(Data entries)

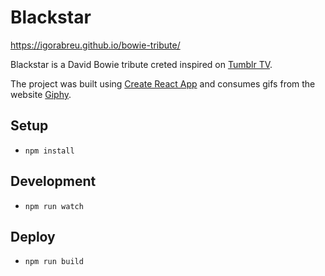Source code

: # Blackstar

https://igorabreu.github.io/bowie-tribute/

Blackstar is a David Bowie tribute creted inspired on [Tumblr TV](https://www.tumblr.com/tv).

The project was built using [Create React App](https://github.com/facebookincubator/create-react-app/) and consumes gifs from the website [Giphy](https://giphy.com/). 

## Setup

* `npm install`


## Development

* `npm run watch`


## Deploy

* `npm run build`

Your goal -
Filter the entries down to the lines that include the string "Blackstar".

Solution for this exercise -
: # Blackstar
Blackstar is a David Bowie tribute creted inspired on [Tumblr TV](https://www.tumblr.com/tv).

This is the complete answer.